In conclusion, both the research on object exploration and studies conducted within the visual exploration paradigm are fraught with significant restrictions in the scope of observed and measured behavior that are built in by the researchers. Consequently, they fail to capture a more comprehensive picture of exploration as a way of investigating environment, which may put significant limitations on the ability to accurately interpret the child’s behavior. In natural conditions exploration engages the whole organism/subject, rather than individual analyzers or Motor Effectors, i.e. Individual Parts of the Organism.

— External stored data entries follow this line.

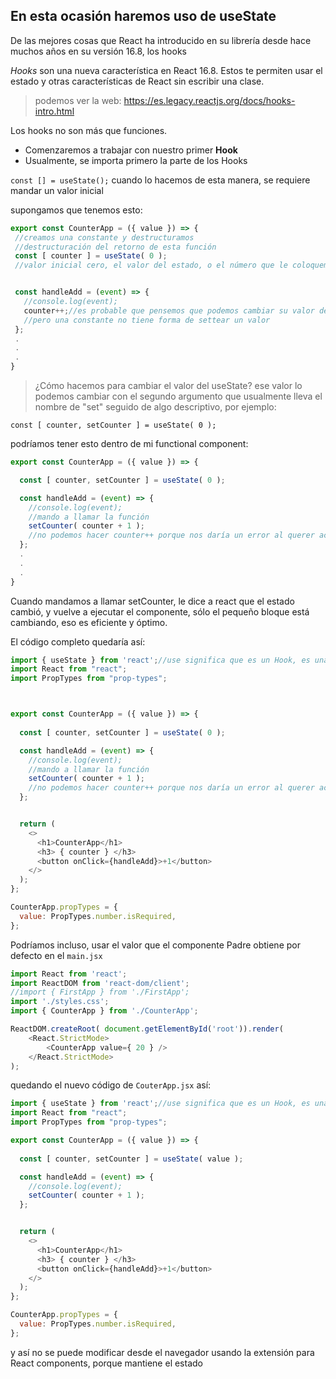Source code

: ## En esta ocasión haremos uso de useState

De las mejores cosas que React ha introducido en su librería desde hace muchos años en su versión 16.8, los hooks

_Hooks_ son una nueva característica en React 16.8. Estos te permiten usar el estado y otras características de React sin escribir una clase.

> podemos ver la web: https://es.legacy.reactjs.org/docs/hooks-intro.html

Los hooks no son más que funciones.

- Comenzaremos a trabajar con nuestro primer **Hook**
- Usualmente, se importa primero la parte de los Hooks

`const [] = useState();` cuando lo hacemos de esta manera, se requiere mandar un valor inicial

supongamos que tenemos esto:

```js
export const CounterApp = ({ value }) => {
 //creamos una constante y destructuramos
 //destructuración del retorno de esta función
 const [ counter ] = useState( 0 );
 //valor inicial cero, el valor del estado, o el número que le coloquemos


 const handleAdd = (event) => {
   //console.log(event);
   counter++;//es probable que pensemos que podemos cambiar su valor de esta forma
   //pero una constante no tiene forma de settear un valor
 };
 .
 .
 .
}
```

> ¿Cómo hacemos para cambiar el valor del useState? ese valor lo podemos cambiar con el segundo argumento que usualmente lleva el nombre de "set" seguido de algo descriptivo, por ejemplo:

`const [ counter, setCounter ] = useState( 0 );`

podríamos tener esto dentro de mi functional component:

```js
export const CounterApp = ({ value }) => {

  const [ counter, setCounter ] = useState( 0 );

  const handleAdd = (event) => {
    //console.log(event);
    //mando a llamar la función
    setCounter( counter + 1 );
    //no podemos hacer counter++ porque nos daría un error al querer acumular
  };
  .
  .
  .
}
```
Cuando mandamos a llamar setCounter, le dice a react que el estado cambió, y vuelve a ejecutar el componente, sólo el pequeño bloque está cambiando, eso es eficiente y óptimo.

El código completo quedaría así:
```js
import { useState } from 'react';//use significa que es un Hook, es una regla
import React from "react";
import PropTypes from "prop-types";



export const CounterApp = ({ value }) => {
 
  const [ counter, setCounter ] = useState( 0 );

  const handleAdd = (event) => {
    //console.log(event);
    //mando a llamar la función
    setCounter( counter + 1 );
    //no podemos hacer counter++ porque nos daría un error al querer acumular
  };


  return (
    <>
      <h1>CounterApp</h1>
      <h3> { counter } </h3>
      <button onClick={handleAdd}>+1</button>
    </>
  );
};

CounterApp.propTypes = {
  value: PropTypes.number.isRequired,
};

```

Podríamos incluso, usar el valor que el componente Padre obtiene por defecto en el `main.jsx`
```js
import React from 'react';
import ReactDOM from 'react-dom/client';
//import { FirstApp } from './FirstApp';
import './styles.css';
import { CounterApp } from './CounterApp';

ReactDOM.createRoot( document.getElementById('root')).render(
    <React.StrictMode>
        <CounterApp value={ 20 } />
    </React.StrictMode>
);
```
quedando el nuevo código de `CouterApp.jsx` así:
```js
import { useState } from 'react';//use significa que es un Hook, es una regla
import React from "react";
import PropTypes from "prop-types";

export const CounterApp = ({ value }) => {
 
  const [ counter, setCounter ] = useState( value );

  const handleAdd = (event) => {
    //console.log(event);
    setCounter( counter + 1 );
  };


  return (
    <>
      <h1>CounterApp</h1>
      <h3> { counter } </h3>
      <button onClick={handleAdd}>+1</button>
    </>
  );
};

CounterApp.propTypes = {
  value: PropTypes.number.isRequired,
};
```
y así no se puede modificar desde el navegador usando la extensión para React components, porque mantiene el estado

These briefly discussed lines of inquiry into object and visual exploration provide a lot of valuable information, but most of it is limited to selective processes (see Franchak, 2020). There is no doubt that a more comprehensive approach to behavioral analysis of children on the autism spectrum in diverse situations and environments is lacking. Data from such studies would be particularly useful in the context of designing strategies to support autistic children, such as creating environmental settings that would facilitate development while taking into account the specifics of their functioning. A concept worth considering in this respect would be the ethological approach.

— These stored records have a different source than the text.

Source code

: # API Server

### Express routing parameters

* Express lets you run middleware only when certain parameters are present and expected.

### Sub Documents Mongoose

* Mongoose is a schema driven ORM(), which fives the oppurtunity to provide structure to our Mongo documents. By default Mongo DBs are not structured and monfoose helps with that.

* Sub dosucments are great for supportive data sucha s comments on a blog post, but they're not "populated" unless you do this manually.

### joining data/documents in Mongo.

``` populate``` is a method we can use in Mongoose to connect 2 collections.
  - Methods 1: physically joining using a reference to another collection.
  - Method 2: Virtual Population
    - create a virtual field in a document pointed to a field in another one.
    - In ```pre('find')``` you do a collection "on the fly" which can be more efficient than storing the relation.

Ethological Approach in Research on Exploration

In the first half of the twentieth century, a new paradigm based on ethology emerged in the study of animal and human behavior, which Tinbergen (1963) defined as the biological study of behavior. Typically, ethology is understood as the scientific study of animal and human behavior, usually with a focus on behavior under natural conditions, and viewing behavior as an evolutionarily adaptive phenomenon. This approach treats behavior as a whole, which means that all of its components are viewed as parts of a larger whole, e.g. entire chains of behavior.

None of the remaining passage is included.